You only deserve the mountain peaks if you love the mountain valleys
“If you just want to go quickly up to mountain peaks in the Silvretta, you miss the variety of its valleys,” says Ronald Lorenz. The Fimbatal valley, for example, starts off fairly broad, and is a gentle valley which narrows only slowly, becoming more inhospitable just towards the end. The Jamtal, on the other hand, is narrow and steep. Even in the summer you can feel here how dangerous it can be in the winter. Then again, Klostertal valley is a mixture of both landscapes. “And then on the other side, in Montafon, everything is completely different anyway,” says Lorenz.

2

You’ve only been to the top if you’ve been to the top

The journey itself is its own reward when you are walking, of course. But let’s not kid ourselves. “The best view, that great freedom, the whole panorama, you only get that right at the top,” says Ronald Lorenz. In his experience the best view the Silvretta offers is from the Fluchthorn. “You are right in the middle, you can see the other peaks and the valleys.
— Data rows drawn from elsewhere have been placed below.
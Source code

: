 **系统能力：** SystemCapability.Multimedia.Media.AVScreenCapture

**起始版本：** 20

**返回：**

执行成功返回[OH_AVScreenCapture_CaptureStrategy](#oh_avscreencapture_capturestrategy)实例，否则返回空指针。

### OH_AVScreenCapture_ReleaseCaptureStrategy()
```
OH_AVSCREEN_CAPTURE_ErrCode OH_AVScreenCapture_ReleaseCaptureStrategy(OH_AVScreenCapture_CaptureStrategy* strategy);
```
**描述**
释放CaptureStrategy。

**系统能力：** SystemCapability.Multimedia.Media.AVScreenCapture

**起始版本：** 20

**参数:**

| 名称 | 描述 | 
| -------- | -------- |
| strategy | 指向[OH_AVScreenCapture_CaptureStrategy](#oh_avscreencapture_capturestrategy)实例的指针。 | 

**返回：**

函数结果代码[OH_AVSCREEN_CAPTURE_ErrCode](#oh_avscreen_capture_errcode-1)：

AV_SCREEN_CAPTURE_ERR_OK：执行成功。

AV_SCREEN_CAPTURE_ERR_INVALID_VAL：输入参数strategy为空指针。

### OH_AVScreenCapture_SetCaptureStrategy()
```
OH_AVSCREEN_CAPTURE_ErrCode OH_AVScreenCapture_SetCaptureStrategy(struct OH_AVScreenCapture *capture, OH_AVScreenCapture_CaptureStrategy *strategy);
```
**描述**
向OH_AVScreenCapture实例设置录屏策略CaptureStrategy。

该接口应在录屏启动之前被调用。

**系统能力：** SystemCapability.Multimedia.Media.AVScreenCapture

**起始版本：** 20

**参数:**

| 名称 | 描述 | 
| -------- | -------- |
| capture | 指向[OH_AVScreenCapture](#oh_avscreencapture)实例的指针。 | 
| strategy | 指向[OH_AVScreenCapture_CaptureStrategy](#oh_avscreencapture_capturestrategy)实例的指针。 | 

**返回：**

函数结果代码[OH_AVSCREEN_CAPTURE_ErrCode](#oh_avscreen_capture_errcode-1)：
You realise there how the glaciers change from year to year, how the rocks are broken down and reshape the landscape,” says Lorenz.

3

You have to be out early to catch the magic
There are mountain peaks which are overcrowded because everyone knows them. And there are other peaks which are no less spectacular, just not so well known. Such as Hennenkopf, for example. “If you set off before sunrise and climb up Hennenkopf, then you might catch sight of the most incredible colours,” says Ronald Lorenz – in particular when the rising sun transforms the cap of mist that often surrounds Piz Buin opposite into a gigantic red veil.